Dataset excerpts
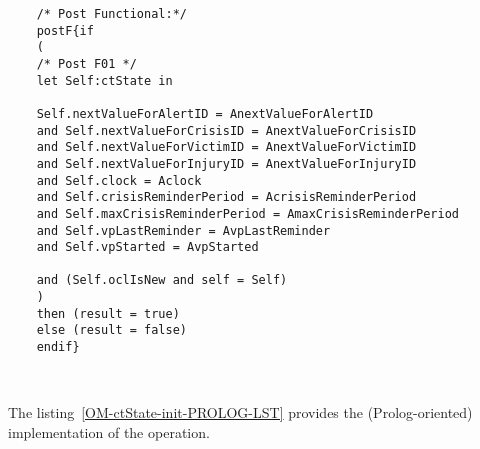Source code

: 	\scriptsize
	\vspace{0.5cm}
	\begin{lstlisting}[style=MessirStyle,firstnumber=auto,captionpos=b,caption={\msrmessir (MCL-oriented) specification of the operation \emph{init}.},label=OM-ctState-init-MCL-LST]

	
	
	/* Post Functional:*/ 
	postF{if
	(
	/* Post F01 */
	let Self:ctState in
	
	Self.nextValueForAlertID = AnextValueForAlertID
	and Self.nextValueForCrisisID = AnextValueForCrisisID
	and Self.nextValueForVictimID = AnextValueForVictimID
	and Self.nextValueForInjuryID = AnextValueForInjuryID
	and Self.clock = Aclock
	and Self.crisisReminderPeriod = AcrisisReminderPeriod
	and Self.maxCrisisReminderPeriod = AmaxCrisisReminderPeriod
	and Self.vpLastReminder = AvpLastReminder
	and Self.vpStarted = AvpStarted
	
	and (Self.oclIsNew and self = Self)
	)
	then (result = true)
	else (result = false)
	endif}
	
	
	\end{lstlisting}
	\normalsize 
	
	
	
	
	
	\vspace{1cm}
	The listing~\ref{OM-ctState-init-PROLOG-LST} provides the \msrmessir (Prolog-oriented) implementation of the operation.
	
	\scriptsize
	\vspace{0.5cm}
	
	
	\normalsize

#### Task objective
All entries need repeating exactly, but without the pictures.

#### Solution for this problem
Source code

: 	\scriptsize
	\vspace{0.5cm}
	\begin{lstlisting}[style=MessirStyle,firstnumber=auto,captionpos=b,caption={\msrmessir (MCL-oriented) specification of the operation \emph{init}.},label=OM-ctState-init-MCL-LST]

	
	
	/* Post Functional:*/ 
	postF{if
	(
	/* Post F01 */
	let Self:ctState in
	
	Self.nextValueForAlertID = AnextValueForAlertID
	and Self.nextValueForCrisisID = AnextValueForCrisisID
	and Self.nextValueForVictimID = AnextValueForVictimID
	and Self.nextValueForInjuryID = AnextValueForInjuryID
	and Self.clock = Aclock
	and Self.crisisReminderPeriod = AcrisisReminderPeriod
	and Self.maxCrisisReminderPeriod = AmaxCrisisReminderPeriod
	and Self.vpLastReminder = AvpLastReminder
	and Self.vpStarted = AvpStarted
	
	and (Self.oclIsNew and self = Self)
	)
	then (result = true)
	else (result = false)
	endif}
	
	
	\end{lstlisting}
	\normalsize 
	
	
	
	
	
	\vspace{1cm}
	The listing~\ref{OM-ctState-init-PROLOG-LST} provides the \msrmessir (Prolog-oriented) implementation of the operation.
	
	\scriptsize
	\vspace{0.5cm}
	
	
	\normalsize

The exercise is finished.